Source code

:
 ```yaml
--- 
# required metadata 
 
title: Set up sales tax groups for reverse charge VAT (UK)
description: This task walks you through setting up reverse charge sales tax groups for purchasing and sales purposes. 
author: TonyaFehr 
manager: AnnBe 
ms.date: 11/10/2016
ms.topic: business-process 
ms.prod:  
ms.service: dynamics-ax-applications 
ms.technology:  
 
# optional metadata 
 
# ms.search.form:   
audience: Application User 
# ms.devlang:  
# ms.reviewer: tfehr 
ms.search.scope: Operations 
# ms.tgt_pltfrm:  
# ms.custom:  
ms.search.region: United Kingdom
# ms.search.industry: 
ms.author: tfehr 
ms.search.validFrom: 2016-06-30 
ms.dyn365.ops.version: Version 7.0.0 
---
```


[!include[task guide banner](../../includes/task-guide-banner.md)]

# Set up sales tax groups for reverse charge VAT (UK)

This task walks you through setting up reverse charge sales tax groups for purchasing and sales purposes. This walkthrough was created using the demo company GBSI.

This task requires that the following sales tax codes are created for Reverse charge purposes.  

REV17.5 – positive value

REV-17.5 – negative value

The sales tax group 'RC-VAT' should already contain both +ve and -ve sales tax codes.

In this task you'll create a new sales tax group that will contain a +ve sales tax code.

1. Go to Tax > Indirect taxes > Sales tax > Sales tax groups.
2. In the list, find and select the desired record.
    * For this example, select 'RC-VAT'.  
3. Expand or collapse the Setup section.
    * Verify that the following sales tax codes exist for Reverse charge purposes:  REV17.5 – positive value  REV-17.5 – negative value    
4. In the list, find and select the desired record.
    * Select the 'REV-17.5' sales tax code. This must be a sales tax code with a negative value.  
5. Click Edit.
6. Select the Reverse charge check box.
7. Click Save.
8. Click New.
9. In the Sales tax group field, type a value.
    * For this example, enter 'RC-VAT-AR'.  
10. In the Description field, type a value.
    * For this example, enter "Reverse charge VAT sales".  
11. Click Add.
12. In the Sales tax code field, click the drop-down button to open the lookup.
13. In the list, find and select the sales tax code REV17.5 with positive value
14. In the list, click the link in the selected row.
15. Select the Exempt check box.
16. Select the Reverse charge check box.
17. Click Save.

....

Please go line by line through the records above, copying each one that holds the string "search".

_Written solution:_
# ms.search.form:   
ms.search.scope: Operations 
ms.search.region: United Kingdom
# ms.search.industry: 
ms.search.validFrom: 2016-06-30 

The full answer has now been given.